Das 1. Doctors-Grillen kann beginnen. Am Himmel scheint eine Septembersonne schönster Güte, das Vorbereitungs-Komitee arbeitete bis zuletzt auf Hochtouren, damit der Riesenbohei gelingt. Gleich drei Grillstätten werden mit Holzkohle befüllt, die Gartentische biegen sich vor Salaten, ein liebevoll bestückter Käseigel thront in der Mitte und die eben erst aus Belarus eingetroffenen Schnapsvorräte sind der Vernichtung geweiht. Was ganz logisch ist; gleich drei weißrussische Staatsangehörige sitzen an der Tafel und Fürst Fedja nicht weit davon entfernt. Stets und jederzeit befüllt der zum Mundschenk auserkorene Becher wie Gläser. Ein Zustand des Dauerprostens dominiert das Geschehen. Gerufen wird: „Dawai, Dawai!“ Aber nein, Dawai heißt Los! Vorwärts! Gemeint ist der Aufbruch, der Sturm auf irgendetwas. So muss es richtig heißen, logisch: „Nastrovje“.

 

Zwischendurch, so gegen 20 Uhr, betritt eine sichtlich verblühte, mittlerweile gewiss bereits verrentete Aufseherin in enganliegenden Sportklamotten (Vermutung: Walken, Fußgängerwegwandernadel in Gold, mit Schleife) das Geschehen und teufelt auf das feiernde Volk ein.
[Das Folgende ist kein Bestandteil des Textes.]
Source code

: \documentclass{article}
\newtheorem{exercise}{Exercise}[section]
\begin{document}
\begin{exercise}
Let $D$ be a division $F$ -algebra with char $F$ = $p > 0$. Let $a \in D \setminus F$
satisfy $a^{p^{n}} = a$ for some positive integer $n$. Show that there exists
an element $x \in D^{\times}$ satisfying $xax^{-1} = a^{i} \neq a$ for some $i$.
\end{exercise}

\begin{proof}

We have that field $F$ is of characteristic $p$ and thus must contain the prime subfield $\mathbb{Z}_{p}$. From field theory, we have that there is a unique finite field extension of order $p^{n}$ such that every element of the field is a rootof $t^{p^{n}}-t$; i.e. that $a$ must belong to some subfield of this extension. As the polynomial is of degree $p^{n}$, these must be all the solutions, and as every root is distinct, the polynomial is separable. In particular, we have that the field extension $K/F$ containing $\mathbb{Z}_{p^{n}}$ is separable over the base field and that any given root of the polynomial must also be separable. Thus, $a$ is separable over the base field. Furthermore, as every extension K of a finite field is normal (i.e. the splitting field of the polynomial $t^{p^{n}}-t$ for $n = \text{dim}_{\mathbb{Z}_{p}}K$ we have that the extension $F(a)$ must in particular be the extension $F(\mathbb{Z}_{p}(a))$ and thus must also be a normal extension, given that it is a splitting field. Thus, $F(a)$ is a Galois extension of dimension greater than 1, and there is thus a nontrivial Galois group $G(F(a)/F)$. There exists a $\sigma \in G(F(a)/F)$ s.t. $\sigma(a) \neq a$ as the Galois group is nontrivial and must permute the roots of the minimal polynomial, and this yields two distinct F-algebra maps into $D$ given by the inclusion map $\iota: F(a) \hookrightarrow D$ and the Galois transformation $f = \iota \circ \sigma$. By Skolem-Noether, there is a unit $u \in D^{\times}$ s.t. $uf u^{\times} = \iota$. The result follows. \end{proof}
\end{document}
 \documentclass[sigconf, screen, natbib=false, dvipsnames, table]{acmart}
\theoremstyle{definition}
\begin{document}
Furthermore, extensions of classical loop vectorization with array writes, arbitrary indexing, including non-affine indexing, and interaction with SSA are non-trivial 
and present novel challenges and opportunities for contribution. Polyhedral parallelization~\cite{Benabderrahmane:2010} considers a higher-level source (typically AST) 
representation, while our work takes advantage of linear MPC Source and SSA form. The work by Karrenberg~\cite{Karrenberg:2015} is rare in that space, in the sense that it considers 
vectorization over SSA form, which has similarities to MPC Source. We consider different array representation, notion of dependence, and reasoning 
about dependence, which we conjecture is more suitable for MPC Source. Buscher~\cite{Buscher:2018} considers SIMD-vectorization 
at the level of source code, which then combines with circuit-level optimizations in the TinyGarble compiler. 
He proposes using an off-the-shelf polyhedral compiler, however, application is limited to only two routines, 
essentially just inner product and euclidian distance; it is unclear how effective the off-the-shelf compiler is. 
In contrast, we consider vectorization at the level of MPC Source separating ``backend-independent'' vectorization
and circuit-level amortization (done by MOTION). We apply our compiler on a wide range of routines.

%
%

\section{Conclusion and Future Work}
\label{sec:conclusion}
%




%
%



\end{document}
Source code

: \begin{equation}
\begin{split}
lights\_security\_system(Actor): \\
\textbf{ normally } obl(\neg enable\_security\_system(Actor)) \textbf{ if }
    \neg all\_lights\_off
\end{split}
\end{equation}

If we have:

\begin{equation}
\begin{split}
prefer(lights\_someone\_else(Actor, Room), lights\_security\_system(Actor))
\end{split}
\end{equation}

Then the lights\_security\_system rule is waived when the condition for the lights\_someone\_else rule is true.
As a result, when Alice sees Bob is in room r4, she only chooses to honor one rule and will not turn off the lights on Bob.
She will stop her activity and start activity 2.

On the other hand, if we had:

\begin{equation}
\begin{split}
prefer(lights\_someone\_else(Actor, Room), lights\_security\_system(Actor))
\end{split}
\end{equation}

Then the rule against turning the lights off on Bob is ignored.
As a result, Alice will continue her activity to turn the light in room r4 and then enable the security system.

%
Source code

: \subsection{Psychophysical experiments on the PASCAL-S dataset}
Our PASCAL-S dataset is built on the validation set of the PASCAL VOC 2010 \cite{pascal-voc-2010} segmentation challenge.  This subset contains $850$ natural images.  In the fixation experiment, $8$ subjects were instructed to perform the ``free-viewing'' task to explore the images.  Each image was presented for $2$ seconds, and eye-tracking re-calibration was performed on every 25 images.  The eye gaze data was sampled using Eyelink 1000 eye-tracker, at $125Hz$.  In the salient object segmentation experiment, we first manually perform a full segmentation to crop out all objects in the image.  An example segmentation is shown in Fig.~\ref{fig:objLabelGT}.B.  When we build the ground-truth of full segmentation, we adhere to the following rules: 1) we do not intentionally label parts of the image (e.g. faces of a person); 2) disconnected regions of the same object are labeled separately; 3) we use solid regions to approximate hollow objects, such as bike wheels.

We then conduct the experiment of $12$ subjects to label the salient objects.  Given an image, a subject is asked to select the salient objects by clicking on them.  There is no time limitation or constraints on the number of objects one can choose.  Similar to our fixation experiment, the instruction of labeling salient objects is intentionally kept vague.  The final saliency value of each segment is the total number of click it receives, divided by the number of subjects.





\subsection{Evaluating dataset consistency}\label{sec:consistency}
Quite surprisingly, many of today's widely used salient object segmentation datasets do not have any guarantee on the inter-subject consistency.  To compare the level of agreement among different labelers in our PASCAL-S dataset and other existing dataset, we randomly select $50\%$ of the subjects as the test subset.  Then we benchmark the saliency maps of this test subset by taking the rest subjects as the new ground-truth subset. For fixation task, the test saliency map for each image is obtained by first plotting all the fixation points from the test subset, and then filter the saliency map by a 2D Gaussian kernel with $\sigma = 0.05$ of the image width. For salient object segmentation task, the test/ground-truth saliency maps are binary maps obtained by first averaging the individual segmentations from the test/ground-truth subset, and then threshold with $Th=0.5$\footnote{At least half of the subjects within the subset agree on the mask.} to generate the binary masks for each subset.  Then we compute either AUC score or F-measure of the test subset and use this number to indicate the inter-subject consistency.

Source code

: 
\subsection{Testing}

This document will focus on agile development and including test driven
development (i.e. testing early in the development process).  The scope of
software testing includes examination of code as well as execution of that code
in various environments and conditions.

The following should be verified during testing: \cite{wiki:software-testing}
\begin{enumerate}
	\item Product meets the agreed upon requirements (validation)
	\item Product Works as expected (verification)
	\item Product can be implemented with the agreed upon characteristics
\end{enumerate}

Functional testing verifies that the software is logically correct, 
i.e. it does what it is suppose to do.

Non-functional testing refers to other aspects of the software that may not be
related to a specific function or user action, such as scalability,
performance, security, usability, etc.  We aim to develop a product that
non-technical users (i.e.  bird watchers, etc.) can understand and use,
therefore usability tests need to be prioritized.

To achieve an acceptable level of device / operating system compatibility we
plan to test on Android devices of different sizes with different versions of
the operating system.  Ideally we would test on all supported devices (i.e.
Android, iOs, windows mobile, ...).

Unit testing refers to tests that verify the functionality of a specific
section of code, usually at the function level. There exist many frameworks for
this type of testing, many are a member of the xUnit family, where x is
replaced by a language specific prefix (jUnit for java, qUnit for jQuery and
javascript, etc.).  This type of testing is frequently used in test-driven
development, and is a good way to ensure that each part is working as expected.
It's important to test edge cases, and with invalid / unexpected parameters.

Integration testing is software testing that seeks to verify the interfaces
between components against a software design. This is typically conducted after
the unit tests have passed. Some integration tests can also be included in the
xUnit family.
Die Rede ist vom Ordnungsamt, das sofort geholt werden müsse und so weiter und so fort. Nun, man weiß ja, wie diesen Gallenröhrlingen unter den weltunzufriedenen Kamillenteetrinkern beizukommen ist: mit gut dosierter Ignoranz und so stapft die Verwelkte von dannen durchs Gebüsch. Jetzt also erst Recht: Das Konzert kann beginnen. Denn was wäre ein Doctors-Treffen ohne pratajevsches Liedgut? Eben.

 

 

Nachbarn strömen herbei, Kinder liefern sich hanebüchene Bobby Car-Rennen, die Grills dampfen bis zum letzten Steak. In der Feuerschale brennen Scheite geschlagenen Holzes nieder. Makarios und Pichelstein spielen bis tief in die Dunkelheit hinein. Unterbrochen von trinkfreudigen Langpausen - bis mal eben ein Geburtstagskuchen angeschnitten wird. Dann schwindet die Erinnerung, was sicherlich gar nicht so verkehrt ist. „Dawai, Dawai“, heißt es reichliche Stunden später.

 

Bekiffte Fußhupen (328)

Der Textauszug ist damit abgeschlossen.